Don Grey Quesenberry, 76, left us suddenly at his residence on Friday, Dec. 12, 2008.

He was a devoted husband and companion to his loving wife of 48 years, Laura Hurt Quesenberry.

His passions in life were his wife, his children, coaching, teaching and farming. Don grew up on a beef and dairy farm in Carroll County with his parents, Dewey and Pearl (Shockley) Quesenberry of Hillsville, Va. His life in Carroll County as a child transferred to love of Laura and her parents’ farm, Iris Hill on Halls Bottom Road, in Bristol Virginia. Together Don and Laura owned and managed this farm from 1968 to 1996. The dairy herd numbered 200-plus registered Holsteins.

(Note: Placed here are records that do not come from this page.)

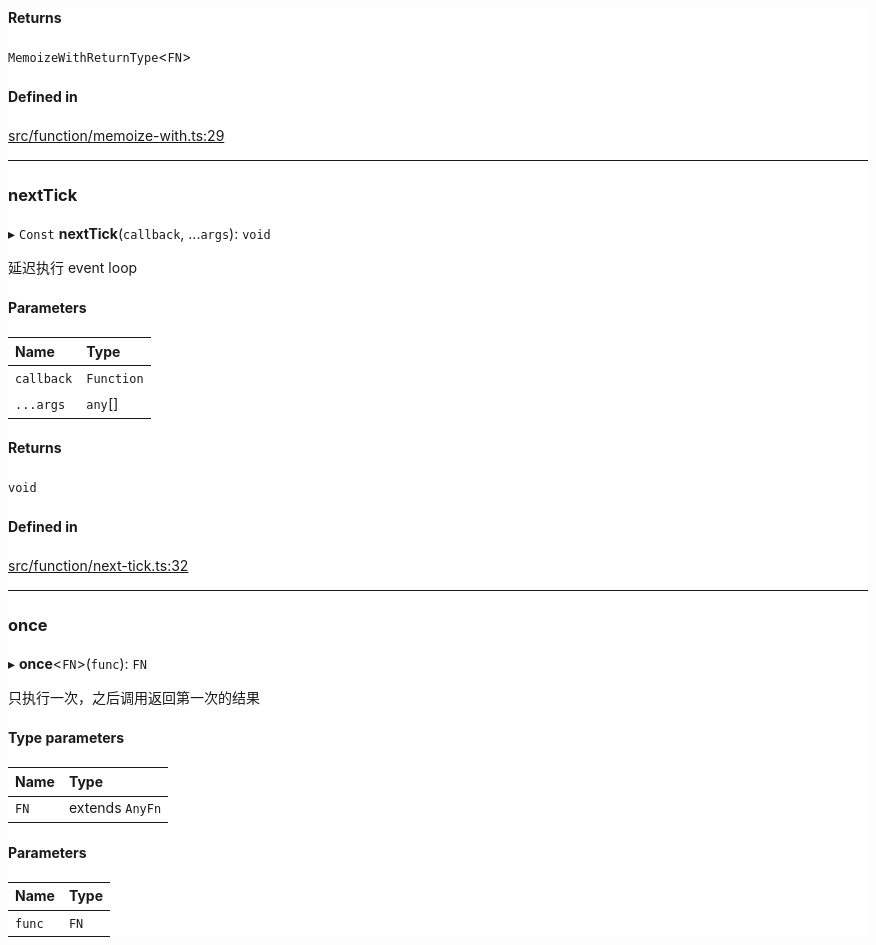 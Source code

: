 #### Returns

`MemoizeWithReturnType`<`FN`\>

#### Defined in

[src/function/memoize-with.ts:29](https://github.com/planjs/utils/blob/784afab/src/function/memoize-with.ts#L29)

___

### nextTick

▸ `Const` **nextTick**(`callback`, ...`args`): `void`

延迟执行
event loop

#### Parameters

| Name | Type |
| :------ | :------ |
| `callback` | `Function` |
| `...args` | `any`[] |

#### Returns

`void`

#### Defined in

[src/function/next-tick.ts:32](https://github.com/planjs/utils/blob/784afab/src/function/next-tick.ts#L32)

___

### once

▸ **once**<`FN`\>(`func`): `FN`

只执行一次，之后调用返回第一次的结果

#### Type parameters

| Name | Type |
| :------ | :------ |
| `FN` | extends `AnyFn` |

#### Parameters

| Name | Type |
| :------ | :------ |
| `func` | `FN` |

With his master’s in guidance, Laura frequently commented that they had “the best guided cows in the country!”

Upon graduation from Hillsville High School, Don attended Virginia Tech. He served in the U.S. Navy during the Korean War from 1952 to 1956. He graduated from Emory & Henry College in 1960 and received a Master’s in Education from ETSU in 1969. His civic involvement included positions as past chairman of the Holston River Soil and Water Conservation District, state director of Virginia Soil and Water Conservation, board of directors Select Sires, board of directors and past president of the Bristol Crisis Center and member of Walnut Grove Presbyterian Church. He was very active at Pleasant View United Methodist Church.

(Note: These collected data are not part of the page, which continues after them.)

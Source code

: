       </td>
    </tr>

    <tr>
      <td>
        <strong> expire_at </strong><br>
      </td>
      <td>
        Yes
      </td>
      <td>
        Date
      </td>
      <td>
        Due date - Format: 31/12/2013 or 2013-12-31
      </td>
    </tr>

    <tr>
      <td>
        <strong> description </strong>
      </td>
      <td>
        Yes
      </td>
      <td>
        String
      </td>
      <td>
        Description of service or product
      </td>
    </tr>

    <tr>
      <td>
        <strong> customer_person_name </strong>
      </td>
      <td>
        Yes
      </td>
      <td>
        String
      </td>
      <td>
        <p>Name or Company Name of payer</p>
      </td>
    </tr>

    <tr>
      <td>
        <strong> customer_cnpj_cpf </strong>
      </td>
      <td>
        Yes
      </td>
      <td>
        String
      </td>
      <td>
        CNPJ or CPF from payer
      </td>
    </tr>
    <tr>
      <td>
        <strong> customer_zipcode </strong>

He is survived by his wife, Laura Hurt Quesenberry; two children, Cindy (John) Pittman, Kilmarnock, Va., and Sara (David) Arseneau, Goshen, Ohio; and two grandchildren, Ben (Melanie) Pittman, Rocky Mount, Va., and Taylor Arseneau, Goshen.

Friends will be received at the residence. Graveside services will be held Monday, Dec. 15, 2008, at Glenwood Cemetery.

In lieu of flowers, donations may be made to Pleasant View United Methodist Church. Condolences and memories may be shared with the family by visiting www.BlevinsCares.com.

Blevins Funeral and Cremation Services, 417 Lee St., Bristol, Va., is serving the family of Mr. Quesenberry.